Sur Les Indestructibles 2, nous n'avons pas fait beaucoup de maquettes, mais j'ai fait beaucoup de collages après des idées de costumes et j'ai montré à Brad ce genre d'artwork. J'ai pris beaucoup de photographies de projets que j'ai fabriquées en peau de serpent ou en métal. J'avais une forme triangulaire de base pour le costume d'Edna et ensuite j'ai ajouté une texture dans cette forme triangulaire et c'était vraiment une manière sympa d'approcher son costume comme une sculpture et non comme une robe. Cela m'a vraiment donné des idées intéressantes auxquelles je n'aurais jamais pensé si j'avais dessiné ces costumes avec un crayon.

 


L'esthétique du film est très inspirée par le design moderne du milieu du siècle dernier.
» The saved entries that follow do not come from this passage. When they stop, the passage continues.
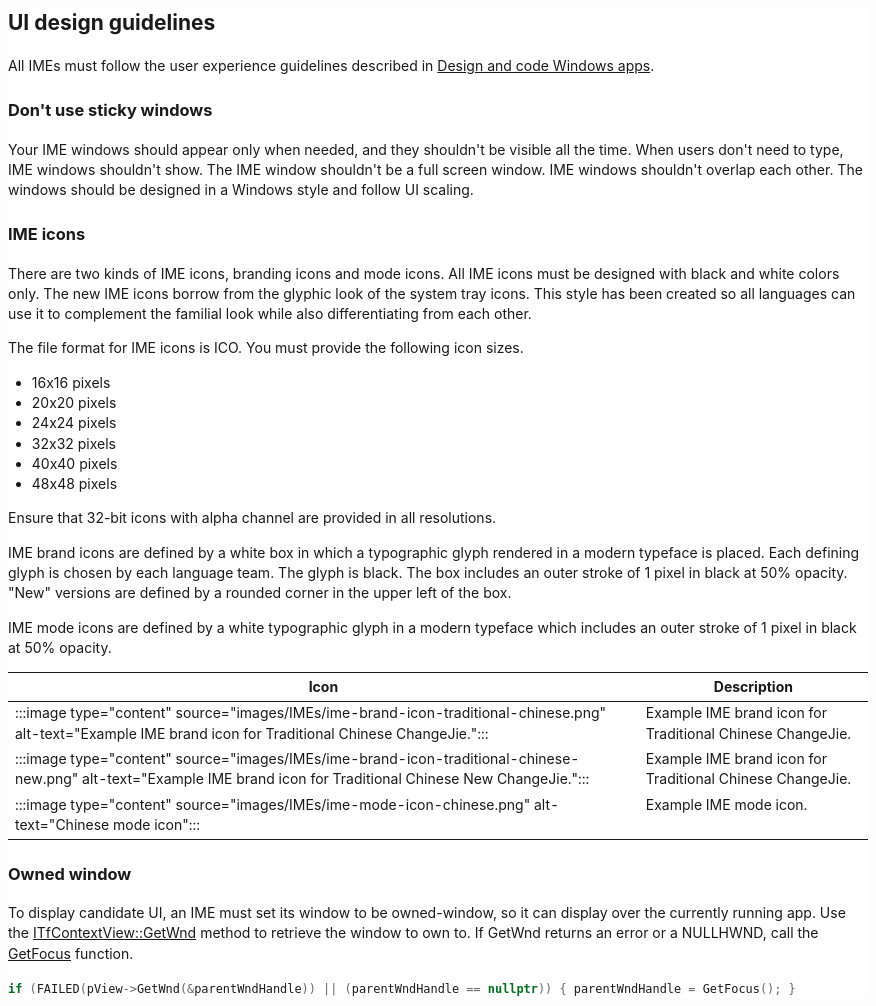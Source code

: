 ## UI design guidelines

All IMEs must follow the user experience guidelines described in [Design and code Windows apps](../index.md).

### Don't use sticky windows

Your IME windows should appear only when needed, and they shouldn't be visible all the time. When users don't need to type, IME windows shouldn't show. The IME window shouldn't be a full screen window. IME windows shouldn't overlap each other. The windows should be designed in a Windows style and follow UI scaling.

### IME icons

There are two kinds of IME icons, branding icons and mode icons. All IME icons must be designed with black and white colors only. The new IME icons borrow from the glyphic look of the system tray icons. This style has been created so all languages can use it to complement the familial look while also differentiating from each other.

The file format for IME icons is ICO. You must provide the following icon sizes.

- 16x16 pixels
- 20x20 pixels
- 24x24 pixels
- 32x32 pixels
- 40x40 pixels
- 48x48 pixels

Ensure that 32-bit icons with alpha channel are provided in all resolutions.

IME brand icons are defined by a white box in which a typographic glyph rendered in a modern typeface is placed. Each defining glyph is chosen by each language team. The glyph is black. The box includes an outer stroke of 1 pixel in black at 50% opacity. "New" versions are defined by a rounded corner in the upper left of the box.

IME mode icons are defined by a white typographic glyph in a modern typeface which includes an outer stroke of 1 pixel in black at 50% opacity.

| Icon | Description |
| --- | --- |
| :::image type="content" source="images/IMEs/ime-brand-icon-traditional-chinese.png" alt-text="Example IME brand icon for Traditional Chinese ChangeJie."::: | Example IME brand icon for Traditional Chinese ChangeJie. |
| :::image type="content" source="images/IMEs/ime-brand-icon-traditional-chinese-new.png" alt-text="Example IME brand icon for Traditional Chinese New ChangeJie."::: | Example IME brand icon for Traditional Chinese ChangeJie. |
| :::image type="content" source="images/IMEs/ime-mode-icon-chinese.png" alt-text="Chinese mode icon"::: | Example IME mode icon. |

### Owned window

To display candidate UI, an IME must set its window to be owned-window, so it can display over the currently running app. Use the [ITfContextView::GetWnd](/windows/win32/api/msctf/nf-msctf-itfcontextview-getwnd) method to retrieve the window to own to. If GetWnd returns an error or a NULLHWND, call the [GetFocus](/windows/win32/api/msctf/nf-msctf-itfthreadmgr-getfocus) function.

```cpp
if (FAILED(pView->GetWnd(&parentWndHandle)) || (parentWndHandle == nullptr)) { parentWndHandle = GetFocus(); }
```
Est-ce que ce choix a eu des répercussions sur votre travail ?
En tant que designer, j'adore cette période parce que les objets étaient très beaux, l'architecture très inspirée, et la mode à cette époque était si intéressante. Donc, je l'aime en tant que période dans le temps, car ça fourmille d'idées, et il y a tellement de choses incroyables dans lesquelles nous pouvons puiser.
Je pense que l'idée de cette période de temps se rapporte vraiment à l’univers de Brad. Parce que nous avions tous le même âge à cette époque, nous avons tous ce genre de nostalgie. Il y avait des choses qui se passaient à l'époque, comme l'optimisme des années 50, les voyages dans l'espace et la façon dont ils envisageaient l'avenir, et à cause de ça, je pense que nous regardons cette époque avec nostalgie et amour.
Mais il y a aussi l'esthétique de cette période qui a des lignes très fines et simples. Chaque texture est très élégante, comme le bois de rose et d'autres matériaux que parfois nous ne pouvons plus utiliser parce qu'ils n'existent plus ou pour d'autres raisons. Je pense que les concepteurs de l'époque envisageaient également la fabrication comme une limite à la conception, car la fabrication influençait la conception finale.
Prenez les lustres de George Nelson. Il s'est inspiré du design européen. Il voulait ramener ces idées ici, mais la façon dont ils étaient fabriqués là-bas était si chère qu'il a fait des expériences avec d'autres matériaux comme la fibre de verre et la résine. Donc, le processus influençait vraiment la conception finale, ce qui, pour moi, est vraiment intéressant.



Sur quels éléments du film avez-vous eu le plus de plaisir à travailler?
Je pense que le point principal de ce film sont les costumes pour Evelyn Deavor. Je me suis sentie très investie dans la conception de ses costumes. Un autre aspect de la conception des costumes sur ce film venait du fait que sa garde-robe devait exprimer des choses sur l’ensemble du film, en suivant l’évolution du personnage, qui est très intéressante. Donc, en plus d'utiliser des éléments de design comme l'art optique et la mode des années 60, j'ai aussi dû suivre son arc du début à la fin du film, et j'ai adoré le faire parce que cela augmentait sa motivation et sa place dans le film à chaque scène.